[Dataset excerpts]
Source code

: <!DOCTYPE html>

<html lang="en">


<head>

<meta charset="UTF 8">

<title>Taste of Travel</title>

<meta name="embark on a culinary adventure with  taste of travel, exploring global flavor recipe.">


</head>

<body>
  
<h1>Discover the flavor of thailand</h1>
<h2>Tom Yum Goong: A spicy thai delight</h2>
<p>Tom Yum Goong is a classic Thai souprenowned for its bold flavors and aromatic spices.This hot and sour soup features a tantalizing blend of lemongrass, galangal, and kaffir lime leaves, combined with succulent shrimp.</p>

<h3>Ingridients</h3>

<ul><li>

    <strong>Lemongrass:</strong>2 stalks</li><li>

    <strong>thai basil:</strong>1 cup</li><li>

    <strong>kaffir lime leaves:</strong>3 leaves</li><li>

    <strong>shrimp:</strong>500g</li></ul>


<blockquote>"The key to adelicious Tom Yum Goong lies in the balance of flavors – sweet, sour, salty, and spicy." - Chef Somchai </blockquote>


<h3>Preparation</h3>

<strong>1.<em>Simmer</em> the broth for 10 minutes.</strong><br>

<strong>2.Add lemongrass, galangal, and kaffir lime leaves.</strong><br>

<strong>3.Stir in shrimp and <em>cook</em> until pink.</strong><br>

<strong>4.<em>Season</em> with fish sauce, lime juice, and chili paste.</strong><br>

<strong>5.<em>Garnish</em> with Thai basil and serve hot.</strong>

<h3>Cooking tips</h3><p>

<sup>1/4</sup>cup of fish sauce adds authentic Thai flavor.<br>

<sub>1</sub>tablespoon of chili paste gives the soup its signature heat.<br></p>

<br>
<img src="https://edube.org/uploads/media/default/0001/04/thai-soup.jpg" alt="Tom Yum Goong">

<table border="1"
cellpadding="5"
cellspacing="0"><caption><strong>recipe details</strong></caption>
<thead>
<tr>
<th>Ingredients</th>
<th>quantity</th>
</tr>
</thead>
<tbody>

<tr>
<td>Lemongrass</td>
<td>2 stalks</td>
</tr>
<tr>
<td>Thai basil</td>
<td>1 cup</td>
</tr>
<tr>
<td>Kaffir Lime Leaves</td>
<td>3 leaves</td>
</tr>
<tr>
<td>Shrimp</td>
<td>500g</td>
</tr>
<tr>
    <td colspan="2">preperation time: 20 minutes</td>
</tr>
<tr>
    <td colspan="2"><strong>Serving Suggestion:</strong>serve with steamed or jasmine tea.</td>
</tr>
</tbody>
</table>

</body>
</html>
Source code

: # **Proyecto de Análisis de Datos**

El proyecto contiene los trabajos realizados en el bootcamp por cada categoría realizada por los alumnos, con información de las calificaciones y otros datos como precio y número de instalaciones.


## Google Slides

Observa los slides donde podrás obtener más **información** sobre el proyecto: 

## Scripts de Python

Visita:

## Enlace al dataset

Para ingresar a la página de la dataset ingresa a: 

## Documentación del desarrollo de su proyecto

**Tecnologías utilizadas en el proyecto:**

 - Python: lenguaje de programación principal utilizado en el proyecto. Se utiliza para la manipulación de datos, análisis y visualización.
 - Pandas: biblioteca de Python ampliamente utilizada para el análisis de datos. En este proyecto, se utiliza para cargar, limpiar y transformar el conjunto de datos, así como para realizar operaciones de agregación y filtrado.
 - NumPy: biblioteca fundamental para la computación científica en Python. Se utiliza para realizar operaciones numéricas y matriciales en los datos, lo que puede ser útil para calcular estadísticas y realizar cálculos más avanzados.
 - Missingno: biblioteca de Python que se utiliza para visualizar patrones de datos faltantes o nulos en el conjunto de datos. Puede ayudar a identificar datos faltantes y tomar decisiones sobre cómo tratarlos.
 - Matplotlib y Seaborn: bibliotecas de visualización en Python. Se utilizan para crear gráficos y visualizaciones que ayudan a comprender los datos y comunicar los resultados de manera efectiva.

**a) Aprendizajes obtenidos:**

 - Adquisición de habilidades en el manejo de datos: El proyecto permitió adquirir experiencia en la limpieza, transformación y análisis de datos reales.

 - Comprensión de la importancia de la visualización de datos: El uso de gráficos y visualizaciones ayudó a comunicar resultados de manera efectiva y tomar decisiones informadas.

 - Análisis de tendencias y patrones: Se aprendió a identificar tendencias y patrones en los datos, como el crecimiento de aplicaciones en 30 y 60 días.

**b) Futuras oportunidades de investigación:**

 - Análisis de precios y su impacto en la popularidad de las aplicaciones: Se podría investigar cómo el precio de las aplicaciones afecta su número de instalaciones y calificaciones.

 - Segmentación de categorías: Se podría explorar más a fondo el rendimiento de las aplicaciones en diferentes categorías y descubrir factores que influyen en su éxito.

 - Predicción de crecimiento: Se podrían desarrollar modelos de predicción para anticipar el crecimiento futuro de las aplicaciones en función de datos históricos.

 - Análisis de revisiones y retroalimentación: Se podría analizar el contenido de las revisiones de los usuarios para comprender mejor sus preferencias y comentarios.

## WORK INSTRUCTIONS:
Starting at the line that contains "<td>Lemongrass</td>" and stopping after the line that contains "- NumPy: biblioteca", write out every line exactly as it appears above, and no other line.

## RESULT FOR THIS TASK:
<td>Lemongrass</td>
<td>2 stalks</td>
</tr>
<tr>
<td>Thai basil</td>
<td>1 cup</td>
</tr>
<tr>
<td>Kaffir Lime Leaves</td>
<td>3 leaves</td>
</tr>
<tr>
<td>Shrimp</td>
<td>500g</td>
</tr>
<tr>
    <td colspan="2">preperation time: 20 minutes</td>
</tr>
<tr>
    <td colspan="2"><strong>Serving Suggestion:</strong>serve with steamed or jasmine tea.</td>
</tr>
</tbody>
</table>

</body>
</html>
Source code

: # **Proyecto de Análisis de Datos**

El proyecto contiene los trabajos realizados en el bootcamp por cada categoría realizada por los alumnos, con información de las calificaciones y otros datos como precio y número de instalaciones.


## Google Slides

Observa los slides donde podrás obtener más **información** sobre el proyecto: 

## Scripts de Python

Visita:

## Enlace al dataset

Para ingresar a la página de la dataset ingresa a: 

## Documentación del desarrollo de su proyecto

**Tecnologías utilizadas en el proyecto:**

 - Python: lenguaje de programación principal utilizado en el proyecto. Se utiliza para la manipulación de datos, análisis y visualización.
 - Pandas: biblioteca de Python ampliamente utilizada para el análisis de datos. En este proyecto, se utiliza para cargar, limpiar y transformar el conjunto de datos, así como para realizar operaciones de agregación y filtrado.
 - NumPy: biblioteca fundamental para la computación científica en Python. Se utiliza para realizar operaciones numéricas y matriciales en los datos, lo que puede ser útil para calcular estadísticas y realizar cálculos más avanzados.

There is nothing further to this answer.